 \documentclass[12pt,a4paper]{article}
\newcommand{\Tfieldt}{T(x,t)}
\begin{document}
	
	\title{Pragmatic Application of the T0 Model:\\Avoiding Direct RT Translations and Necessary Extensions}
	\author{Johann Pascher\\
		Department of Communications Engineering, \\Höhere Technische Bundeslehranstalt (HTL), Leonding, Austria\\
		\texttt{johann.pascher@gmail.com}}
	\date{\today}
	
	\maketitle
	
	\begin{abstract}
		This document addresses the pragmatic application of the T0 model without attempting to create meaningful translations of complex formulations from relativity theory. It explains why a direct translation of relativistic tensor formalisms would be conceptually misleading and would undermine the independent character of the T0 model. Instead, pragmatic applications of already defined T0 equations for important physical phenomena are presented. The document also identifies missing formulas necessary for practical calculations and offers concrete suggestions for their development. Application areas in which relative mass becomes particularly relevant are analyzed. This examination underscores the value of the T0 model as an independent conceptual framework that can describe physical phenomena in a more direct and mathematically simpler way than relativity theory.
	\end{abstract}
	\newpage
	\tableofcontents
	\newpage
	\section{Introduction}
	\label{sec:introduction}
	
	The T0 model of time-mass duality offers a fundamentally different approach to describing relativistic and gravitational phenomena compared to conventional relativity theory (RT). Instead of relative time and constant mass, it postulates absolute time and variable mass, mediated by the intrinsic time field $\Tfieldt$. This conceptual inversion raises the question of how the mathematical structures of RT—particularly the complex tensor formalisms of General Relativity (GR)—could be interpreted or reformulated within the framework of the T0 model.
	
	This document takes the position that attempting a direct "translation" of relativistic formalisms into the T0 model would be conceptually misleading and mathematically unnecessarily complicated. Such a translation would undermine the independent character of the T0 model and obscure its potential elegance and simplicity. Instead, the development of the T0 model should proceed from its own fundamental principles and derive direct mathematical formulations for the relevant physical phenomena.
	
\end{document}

-------------------------

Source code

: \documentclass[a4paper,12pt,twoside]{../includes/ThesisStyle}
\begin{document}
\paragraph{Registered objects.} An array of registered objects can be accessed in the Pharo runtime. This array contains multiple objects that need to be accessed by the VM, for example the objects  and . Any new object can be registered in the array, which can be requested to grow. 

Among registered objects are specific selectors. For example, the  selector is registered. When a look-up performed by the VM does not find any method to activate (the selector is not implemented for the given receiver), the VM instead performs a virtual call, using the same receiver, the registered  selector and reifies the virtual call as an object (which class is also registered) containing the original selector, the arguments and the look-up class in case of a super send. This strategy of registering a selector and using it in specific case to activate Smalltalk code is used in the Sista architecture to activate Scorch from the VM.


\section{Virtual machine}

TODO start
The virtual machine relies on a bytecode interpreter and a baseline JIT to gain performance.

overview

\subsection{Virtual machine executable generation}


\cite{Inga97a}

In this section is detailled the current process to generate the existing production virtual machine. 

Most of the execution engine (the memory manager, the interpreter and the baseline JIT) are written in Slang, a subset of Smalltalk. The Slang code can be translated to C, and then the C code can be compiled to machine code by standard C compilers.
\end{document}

-------------------------

WORK TO COMPLETE: Only the count is wanted: report how many lines of the material above hold the word "which".

EXERCISE SOLUTION: 3